■ THE DATA ■
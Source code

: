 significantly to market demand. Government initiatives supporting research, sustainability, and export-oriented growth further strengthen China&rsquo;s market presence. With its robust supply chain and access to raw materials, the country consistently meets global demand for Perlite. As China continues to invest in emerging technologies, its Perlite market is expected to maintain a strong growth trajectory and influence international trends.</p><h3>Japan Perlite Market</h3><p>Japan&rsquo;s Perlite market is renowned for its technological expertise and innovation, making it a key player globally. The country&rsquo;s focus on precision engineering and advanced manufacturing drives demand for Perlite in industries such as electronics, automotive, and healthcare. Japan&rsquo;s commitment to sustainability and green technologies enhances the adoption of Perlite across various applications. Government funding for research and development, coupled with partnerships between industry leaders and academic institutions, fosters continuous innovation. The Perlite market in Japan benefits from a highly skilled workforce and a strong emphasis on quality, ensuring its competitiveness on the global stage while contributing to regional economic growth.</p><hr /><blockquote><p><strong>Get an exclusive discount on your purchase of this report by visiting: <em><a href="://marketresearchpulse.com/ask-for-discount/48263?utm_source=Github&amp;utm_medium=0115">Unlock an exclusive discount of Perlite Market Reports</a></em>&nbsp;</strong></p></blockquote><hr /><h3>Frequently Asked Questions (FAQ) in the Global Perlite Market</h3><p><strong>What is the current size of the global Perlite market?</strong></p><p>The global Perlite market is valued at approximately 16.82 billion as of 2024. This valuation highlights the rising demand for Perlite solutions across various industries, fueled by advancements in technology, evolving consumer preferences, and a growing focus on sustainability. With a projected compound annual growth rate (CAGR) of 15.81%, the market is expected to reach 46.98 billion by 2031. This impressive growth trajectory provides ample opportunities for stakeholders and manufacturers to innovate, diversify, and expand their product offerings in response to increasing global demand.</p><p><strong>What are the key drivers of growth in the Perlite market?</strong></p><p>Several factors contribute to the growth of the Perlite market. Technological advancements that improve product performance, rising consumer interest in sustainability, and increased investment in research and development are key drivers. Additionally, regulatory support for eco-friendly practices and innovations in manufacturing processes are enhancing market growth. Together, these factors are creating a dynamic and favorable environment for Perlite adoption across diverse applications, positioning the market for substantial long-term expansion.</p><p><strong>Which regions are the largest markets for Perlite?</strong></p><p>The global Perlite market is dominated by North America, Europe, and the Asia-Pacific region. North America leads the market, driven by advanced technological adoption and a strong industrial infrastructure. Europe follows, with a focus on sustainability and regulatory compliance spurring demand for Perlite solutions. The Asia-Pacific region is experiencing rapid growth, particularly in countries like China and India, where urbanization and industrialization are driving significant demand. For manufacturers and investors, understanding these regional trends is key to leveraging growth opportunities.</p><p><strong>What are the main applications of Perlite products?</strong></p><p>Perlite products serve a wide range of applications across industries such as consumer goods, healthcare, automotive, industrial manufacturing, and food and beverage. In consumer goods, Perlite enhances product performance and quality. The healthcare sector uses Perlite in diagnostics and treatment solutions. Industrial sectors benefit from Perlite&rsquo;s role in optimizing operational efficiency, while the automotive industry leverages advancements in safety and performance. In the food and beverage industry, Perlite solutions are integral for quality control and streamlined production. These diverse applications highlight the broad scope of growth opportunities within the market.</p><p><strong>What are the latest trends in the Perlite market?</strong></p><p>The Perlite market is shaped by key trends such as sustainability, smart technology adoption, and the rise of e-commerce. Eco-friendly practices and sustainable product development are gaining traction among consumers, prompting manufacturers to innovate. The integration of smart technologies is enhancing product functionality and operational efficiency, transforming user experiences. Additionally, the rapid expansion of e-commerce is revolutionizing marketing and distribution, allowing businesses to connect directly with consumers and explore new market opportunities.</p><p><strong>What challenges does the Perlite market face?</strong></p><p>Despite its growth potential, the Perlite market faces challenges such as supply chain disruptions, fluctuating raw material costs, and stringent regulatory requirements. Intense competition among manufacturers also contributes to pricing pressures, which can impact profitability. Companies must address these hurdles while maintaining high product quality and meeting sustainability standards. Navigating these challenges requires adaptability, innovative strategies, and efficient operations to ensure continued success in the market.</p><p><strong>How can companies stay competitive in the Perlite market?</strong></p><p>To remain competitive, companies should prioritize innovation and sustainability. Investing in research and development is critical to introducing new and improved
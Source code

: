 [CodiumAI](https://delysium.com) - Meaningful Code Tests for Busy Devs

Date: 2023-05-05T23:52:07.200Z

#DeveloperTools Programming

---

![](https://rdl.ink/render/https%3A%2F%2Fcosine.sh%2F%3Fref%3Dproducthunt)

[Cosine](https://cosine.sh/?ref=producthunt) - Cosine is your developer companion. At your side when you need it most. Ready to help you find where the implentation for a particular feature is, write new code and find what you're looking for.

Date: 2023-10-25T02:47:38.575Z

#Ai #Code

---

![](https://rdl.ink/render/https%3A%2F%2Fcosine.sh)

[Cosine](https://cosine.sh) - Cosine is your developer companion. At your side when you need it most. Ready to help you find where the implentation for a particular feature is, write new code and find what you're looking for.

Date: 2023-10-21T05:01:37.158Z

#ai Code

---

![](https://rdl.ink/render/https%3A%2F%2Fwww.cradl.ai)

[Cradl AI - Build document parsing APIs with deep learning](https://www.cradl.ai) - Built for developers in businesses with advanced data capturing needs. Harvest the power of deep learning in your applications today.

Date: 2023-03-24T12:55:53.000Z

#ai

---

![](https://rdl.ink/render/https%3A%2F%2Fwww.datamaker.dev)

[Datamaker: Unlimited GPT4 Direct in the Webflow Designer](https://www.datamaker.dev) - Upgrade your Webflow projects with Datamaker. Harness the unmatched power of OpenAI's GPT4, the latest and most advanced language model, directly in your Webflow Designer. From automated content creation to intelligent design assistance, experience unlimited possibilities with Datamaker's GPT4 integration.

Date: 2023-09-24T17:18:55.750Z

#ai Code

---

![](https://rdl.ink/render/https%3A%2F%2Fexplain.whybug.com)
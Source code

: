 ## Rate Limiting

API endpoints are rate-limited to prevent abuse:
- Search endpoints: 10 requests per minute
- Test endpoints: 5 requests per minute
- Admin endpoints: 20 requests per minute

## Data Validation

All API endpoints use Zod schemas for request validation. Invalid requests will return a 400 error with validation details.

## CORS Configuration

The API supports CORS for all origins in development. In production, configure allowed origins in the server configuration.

■ TASK DIRECTIONS ■
Every line of the material is to be set down again verbatim.

■ EXPECTED OUTPUT ■
Source code

: significantly to market demand. Government initiatives supporting research, sustainability, and export-oriented growth further strengthen China&rsquo;s market presence. With its robust supply chain and access to raw materials, the country consistently meets global demand for Perlite. As China continues to invest in emerging technologies, its Perlite market is expected to maintain a strong growth trajectory and influence international trends.</p><h3>Japan Perlite Market</h3><p>Japan&rsquo;s Perlite market is renowned for its technological expertise and innovation, making it a key player globally. The country&rsquo;s focus on precision engineering and advanced manufacturing drives demand for Perlite in industries such as electronics, automotive, and healthcare. Japan&rsquo;s commitment to sustainability and green technologies enhances the adoption of Perlite across various applications. Government funding for research and development, coupled with partnerships between industry leaders and academic institutions, fosters continuous innovation. The Perlite market in Japan benefits from a highly skilled workforce and a strong emphasis on quality, ensuring its competitiveness on the global stage while contributing to regional economic growth.</p><hr /><blockquote><p><strong>Get an exclusive discount on your purchase of this report by visiting: <em><a href="://marketresearchpulse.com/ask-for-discount/48263?utm_source=Github&amp;utm_medium=0115">Unlock an exclusive discount of Perlite Market Reports</a></em>&nbsp;</strong></p></blockquote><hr /><h3>Frequently Asked Questions (FAQ) in the Global Perlite Market</h3><p><strong>What is the current size of the global Perlite market?</strong></p><p>The global Perlite market is valued at approximately 16.82 billion as of 2024. This valuation highlights the rising demand for Perlite solutions across various industries, fueled by advancements in technology, evolving consumer preferences, and a growing focus on sustainability. With a projected compound annual growth rate (CAGR) of 15.81%, the market is expected to reach 46.98 billion by 2031. This impressive growth trajectory provides ample opportunities for stakeholders and manufacturers to innovate, diversify, and expand their product offerings in response to increasing global demand.</p><p><strong>What are the key drivers of growth in the Perlite market?</strong></p><p>Several factors contribute to the growth of the Perlite market. Technological advancements that improve product performance, rising consumer interest in sustainability, and increased investment in research and development are key drivers. Additionally, regulatory support for eco-friendly practices and innovations in manufacturing processes are enhancing market growth. Together, these factors are creating a dynamic and favorable environment for Perlite adoption across diverse applications, positioning the market for substantial long-term expansion.</p><p><strong>Which regions are the largest markets for Perlite?</strong></p><p>The global Perlite market is dominated by North America, Europe, and the Asia-Pacific region. North America leads the market, driven by advanced technological adoption and a strong industrial infrastructure. Europe follows, with a focus on sustainability and regulatory compliance spurring demand for Perlite solutions. The Asia-Pacific region is experiencing rapid growth, particularly in countries like China and India, where urbanization and industrialization are driving significant demand. For manufacturers and investors, understanding these regional trends is key to leveraging growth opportunities.</p><p><strong>What are the main applications of Perlite products?</strong></p><p>Perlite products serve a wide range of applications across industries such as consumer goods, healthcare, automotive, industrial manufacturing, and food and beverage. In consumer goods, Perlite enhances product performance and quality. The healthcare sector uses Perlite in diagnostics and treatment solutions. Industrial sectors benefit from Perlite&rsquo;s role in optimizing operational efficiency, while the automotive industry leverages advancements in safety and performance. In the food and beverage industry, Perlite solutions are integral for quality control and streamlined production. These diverse applications highlight the broad scope of growth opportunities within the market.</p><p><strong>What are the latest trends in the Perlite market?</strong></p><p>The Perlite market is shaped by key trends such as sustainability, smart technology adoption, and the rise of e-commerce. Eco-friendly practices and sustainable product development are gaining traction among consumers, prompting manufacturers to innovate. The integration of smart technologies is enhancing product functionality and operational efficiency, transforming user experiences. Additionally, the rapid expansion of e-commerce is revolutionizing marketing and distribution, allowing businesses to connect directly with consumers and explore new market opportunities.</p><p><strong>What challenges does the Perlite market face?</strong></p><p>Despite its growth potential, the Perlite market faces challenges such as supply chain disruptions, fluctuating raw material costs, and stringent regulatory requirements. Intense competition among manufacturers also contributes to pricing pressures, which can impact profitability. Companies must address these hurdles while maintaining high product quality and meeting sustainability standards. Navigating these challenges requires adaptability, innovative strategies, and efficient operations to ensure continued success in the market.</p><p><strong>How can companies stay competitive in the Perlite market?</strong></p><p>To remain competitive, companies should prioritize innovation and sustainability. Investing in research and development is critical to introducing new and improved
Source code

: [CodiumAI](https://delysium.com) - Meaningful Code Tests for Busy Devs

Date: 2023-05-05T23:52:07.200Z

#DeveloperTools Programming

---

![](https://rdl.ink/render/https%3A%2F%2Fcosine.sh%2F%3Fref%3Dproducthunt)

[Cosine](https://cosine.sh/?ref=producthunt) - Cosine is your developer companion. At your side when you need it most. Ready to help you find where the implentation for a particular feature is, write new code and find what you're looking for.

Date: 2023-10-25T02:47:38.575Z

#Ai #Code

---

![](https://rdl.ink/render/https%3A%2F%2Fcosine.sh)

[Cosine](https://cosine.sh) - Cosine is your developer companion. At your side when you need it most. Ready to help you find where the implentation for a particular feature is, write new code and find what you're looking for.

Date: 2023-10-21T05:01:37.158Z

#ai Code

---

![](https://rdl.ink/render/https%3A%2F%2Fwww.cradl.ai)

[Cradl AI - Build document parsing APIs with deep learning](https://www.cradl.ai) - Built for developers in businesses with advanced data capturing needs. Harvest the power of deep learning in your applications today.

Date: 2023-03-24T12:55:53.000Z

#ai

---

![](https://rdl.ink/render/https%3A%2F%2Fwww.datamaker.dev)

[Datamaker: Unlimited GPT4 Direct in the Webflow Designer](https://www.datamaker.dev) - Upgrade your Webflow projects with Datamaker. Harness the unmatched power of OpenAI's GPT4, the latest and most advanced language model, directly in your Webflow Designer. From automated content creation to intelligent design assistance, experience unlimited possibilities with Datamaker's GPT4 integration.

Date: 2023-09-24T17:18:55.750Z

#ai Code

---

![](https://rdl.ink/render/https%3A%2F%2Fexplain.whybug.com)
Source code

: ## Rate Limiting

API endpoints are rate-limited to prevent abuse:
- Search endpoints: 10 requests per minute
- Test endpoints: 5 requests per minute
- Admin endpoints: 20 requests per minute

## Data Validation

All API endpoints use Zod schemas for request validation. Invalid requests will return a 400 error with validation details.

## CORS Configuration

The API supports CORS for all origins in development. In production, configure allowed origins in the server configuration.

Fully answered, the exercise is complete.